**Task details:** For each line in the data below that has the word "Temescal", copy that line.

**Records provided:**
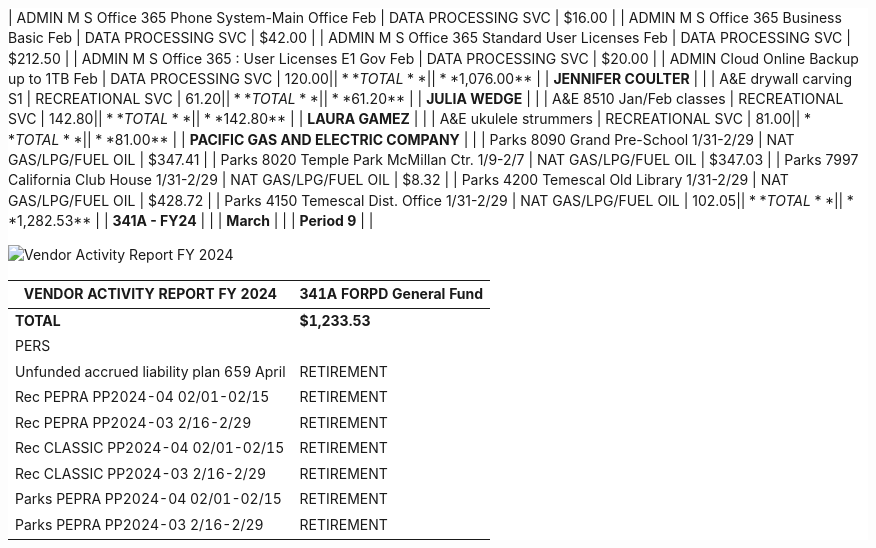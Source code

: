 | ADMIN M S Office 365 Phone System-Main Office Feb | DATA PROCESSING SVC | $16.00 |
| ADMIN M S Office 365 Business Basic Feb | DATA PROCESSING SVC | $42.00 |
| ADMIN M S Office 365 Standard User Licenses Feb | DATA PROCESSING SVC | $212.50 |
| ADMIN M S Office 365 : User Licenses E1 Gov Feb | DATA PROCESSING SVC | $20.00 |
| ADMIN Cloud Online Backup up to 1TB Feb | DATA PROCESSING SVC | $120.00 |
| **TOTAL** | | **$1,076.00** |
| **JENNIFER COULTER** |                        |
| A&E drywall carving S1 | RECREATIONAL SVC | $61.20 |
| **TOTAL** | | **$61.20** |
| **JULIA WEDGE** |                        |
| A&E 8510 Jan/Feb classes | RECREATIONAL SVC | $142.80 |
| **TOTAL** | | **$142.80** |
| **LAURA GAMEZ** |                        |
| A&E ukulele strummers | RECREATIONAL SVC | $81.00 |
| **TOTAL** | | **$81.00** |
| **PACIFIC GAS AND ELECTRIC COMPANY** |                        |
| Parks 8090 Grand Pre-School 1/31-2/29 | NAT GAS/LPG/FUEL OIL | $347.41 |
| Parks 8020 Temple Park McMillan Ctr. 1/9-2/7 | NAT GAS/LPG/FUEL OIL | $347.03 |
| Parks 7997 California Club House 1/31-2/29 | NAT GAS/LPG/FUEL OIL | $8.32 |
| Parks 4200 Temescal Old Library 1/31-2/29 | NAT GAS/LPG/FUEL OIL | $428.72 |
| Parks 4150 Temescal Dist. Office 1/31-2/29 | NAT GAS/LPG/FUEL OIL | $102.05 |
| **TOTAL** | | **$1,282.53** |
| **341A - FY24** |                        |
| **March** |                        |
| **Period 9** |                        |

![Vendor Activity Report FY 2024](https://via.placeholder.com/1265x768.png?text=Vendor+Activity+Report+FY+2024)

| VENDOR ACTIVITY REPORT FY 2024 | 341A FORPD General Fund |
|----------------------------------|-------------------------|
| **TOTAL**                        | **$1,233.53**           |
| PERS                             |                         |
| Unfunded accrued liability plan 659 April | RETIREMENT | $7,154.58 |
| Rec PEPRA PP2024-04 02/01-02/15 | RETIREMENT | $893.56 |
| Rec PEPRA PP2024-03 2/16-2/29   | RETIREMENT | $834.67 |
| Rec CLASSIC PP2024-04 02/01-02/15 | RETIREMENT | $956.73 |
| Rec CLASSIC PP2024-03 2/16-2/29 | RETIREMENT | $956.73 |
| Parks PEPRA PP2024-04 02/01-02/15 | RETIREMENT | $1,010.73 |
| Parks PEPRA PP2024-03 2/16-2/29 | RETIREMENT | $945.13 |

**Completed task:**
| Parks 4200 Temescal Old Library 1/31-2/29 | NAT GAS/LPG/FUEL OIL | $428.72 |
| Parks 4150 Temescal Dist. Office 1/31-2/29 | NAT GAS/LPG/FUEL OIL | $102.05 |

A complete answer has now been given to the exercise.